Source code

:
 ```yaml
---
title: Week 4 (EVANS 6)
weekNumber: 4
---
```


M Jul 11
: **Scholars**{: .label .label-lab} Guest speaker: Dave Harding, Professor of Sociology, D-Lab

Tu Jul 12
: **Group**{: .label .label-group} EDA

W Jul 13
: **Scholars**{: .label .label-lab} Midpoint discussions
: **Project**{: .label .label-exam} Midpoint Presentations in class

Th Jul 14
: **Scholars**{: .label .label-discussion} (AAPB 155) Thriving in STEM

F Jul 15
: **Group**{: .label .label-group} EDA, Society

= = = = = = =

● **Your objective**:
Restate the data exactly, keeping every line intact.

● **Task answer**:
Source code

:
 ```yaml
---
title: Week 4 (EVANS 6)
weekNumber: 4
---
```


M Jul 11
: **Scholars**{: .label .label-lab} Guest speaker: Dave Harding, Professor of Sociology, D-Lab

Tu Jul 12
: **Group**{: .label .label-group} EDA

W Jul 13
: **Scholars**{: .label .label-lab} Midpoint discussions
: **Project**{: .label .label-exam} Midpoint Presentations in class

Th Jul 14
: **Scholars**{: .label .label-discussion} (AAPB 155) Thriving in STEM

F Jul 15
: **Group**{: .label .label-group} EDA, Society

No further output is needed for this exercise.